足つぼと天然石の店を始めて8年経ちます。全て一人でやってるので、自称ワンオペ事業主です。

今は無難にやっています。が、8年あまりの間には、まぁ~色々あったもので、契約書や書類はきっちり目を通すようになりました。面倒だから~難しいから~云々より、知らない方がよっぽど怖いわ、と解ったもので。

とは言っても、自分で作る状況になったことはなく、私にとっての契約書とは、頑張って読むもの。サインしたりハンコを押すもの。

それが今、なんと作ってます。

パソコンの横にはタブレットを置き、知らない用語を一つ一つ検索、意味を確かめます。老眼鏡も必須。普段やらない長時間のパソコン作業せいか、目がシバシバ、ドライアイ用の目薬も購入しました。

…ここでちょっと時間を遡ります。

そもそも、なぜ契約書なんぞを作ることになったのか?どんな契約書を作るつもりなのか?の話です。

作ろうとしているのは「レンタル契約書」。私の店には人気の足湯器がありまして、それを目当てにわざわざネットで探してくるお客様もいらっしゃいます。
でもって、なんだかんだのコロナ色々~な事がありまして(すみません、細かく書けません)、その機器を増やして他の店へ貸し出すことに。
つまり「機器レンタル、始めます」ってことになったんです。

貸し出す相手は、何年も付き合いのある人で信用関係は◎
でもって、所詮は個人のちっちゃい商売。「冷やし中華始めました」の貼り紙的感覚で、ペラ一枚の覚書で済ませて大丈夫なのかもしれません。

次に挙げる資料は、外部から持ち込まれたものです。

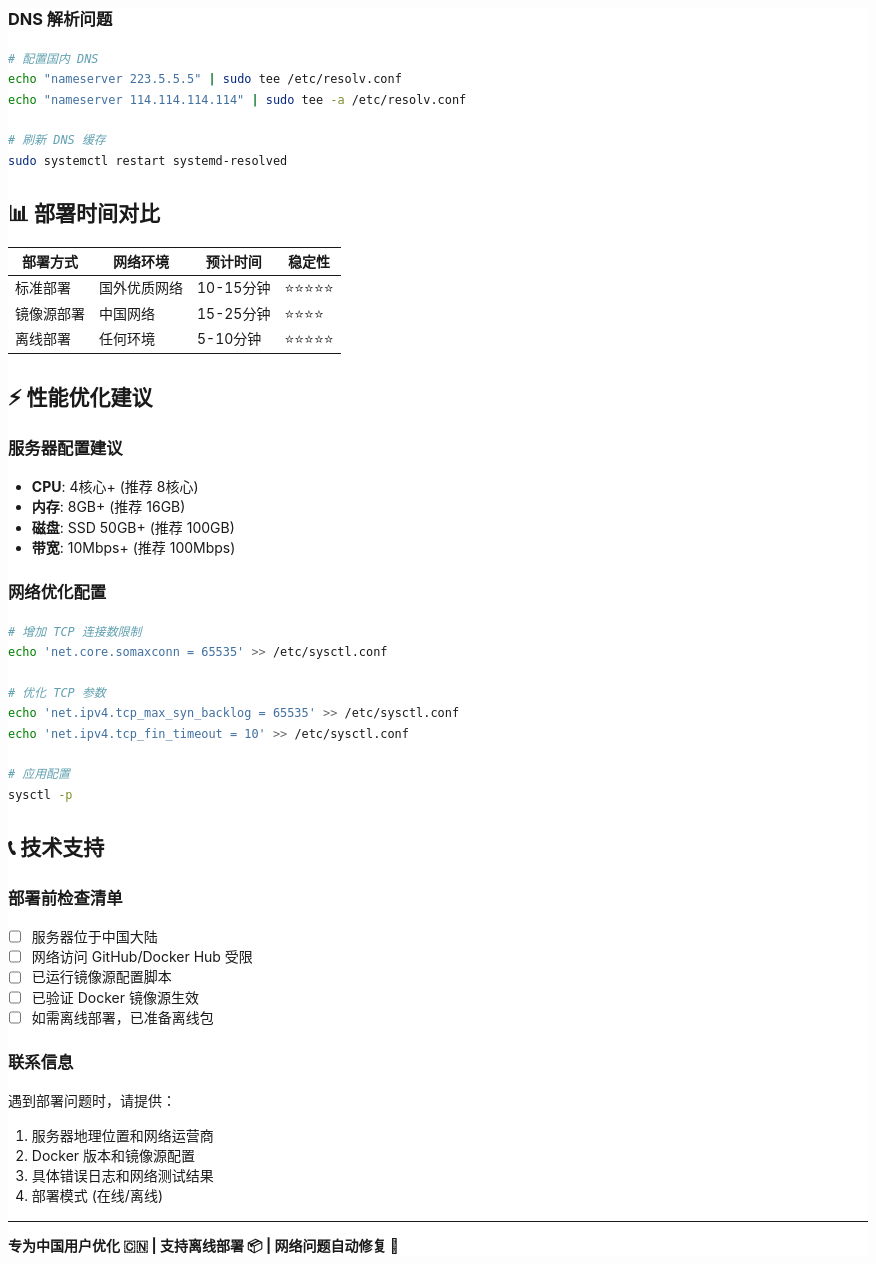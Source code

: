 ### DNS 解析问题
```bash
# 配置国内 DNS
echo "nameserver 223.5.5.5" | sudo tee /etc/resolv.conf
echo "nameserver 114.114.114.114" | sudo tee -a /etc/resolv.conf

# 刷新 DNS 缓存
sudo systemctl restart systemd-resolved
```

## 📊 部署时间对比

| 部署方式 | 网络环境 | 预计时间 | 稳定性 |
|----------|----------|----------|--------|
| 标准部署 | 国外优质网络 | 10-15分钟 | ⭐⭐⭐⭐⭐ |
| 镜像源部署 | 中国网络 | 15-25分钟 | ⭐⭐⭐⭐ |
| 离线部署 | 任何环境 | 5-10分钟 | ⭐⭐⭐⭐⭐ |

## ⚡ 性能优化建议

### 服务器配置建议
- **CPU**: 4核心+ (推荐 8核心)
- **内存**: 8GB+ (推荐 16GB)
- **磁盘**: SSD 50GB+ (推荐 100GB)
- **带宽**: 10Mbps+ (推荐 100Mbps)

### 网络优化配置
```bash
# 增加 TCP 连接数限制
echo 'net.core.somaxconn = 65535' >> /etc/sysctl.conf

# 优化 TCP 参数
echo 'net.ipv4.tcp_max_syn_backlog = 65535' >> /etc/sysctl.conf
echo 'net.ipv4.tcp_fin_timeout = 10' >> /etc/sysctl.conf

# 应用配置
sysctl -p
```

## 📞 技术支持

### 部署前检查清单
- [ ] 服务器位于中国大陆
- [ ] 网络访问 GitHub/Docker Hub 受限
- [ ] 已运行镜像源配置脚本
- [ ] 已验证 Docker 镜像源生效
- [ ] 如需离线部署，已准备离线包

### 联系信息
遇到部署问题时，请提供：
1. 服务器地理位置和网络运营商
2. Docker 版本和镜像源配置
3. 具体错误日志和网络测试结果
4. 部署模式 (在线/离线)

---
**专为中国用户优化 🇨🇳 | 支持离线部署 📦 | 网络问题自动修复 🔧**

ですが、私の8年間の経験からすると、やはり交わすべきもの=契約書は必要だな、と。
商売上、良い関係を長く続けるためには、小さなことでもキチンとしておくことが大切。それがお互いのためです。

そんなこんながありまして…

パソコン&タブレット&老眼鏡の三種の神器?を駆使して、生まれて初めての契約書作りを始めました。

そして~ あっという間に予想された状況に陥る…
そんな文書をイチから作る能力、やっぱり無かった。今まで何十枚と契約書にサインしてきたのに、いざとなると一言も出てこない。一行も書けない…

うん、やっぱりこんなモンだよね。

早々に休憩モードへ突入。珈琲を飲みながら、さてどうしたものか?と自分に問う。どうすれば作れる?私に出来る方法は?

うん、やっぱりネットに頼るべきだよね。

結論はあっさり出ました。こだわる余地、いや、こだわれる余地すら無いと早い早い。
ネットでレンタル契約書のひな型を探すと、簡単に幾つかの「リース契約」と「レンタル契約」のひな型が出てきました。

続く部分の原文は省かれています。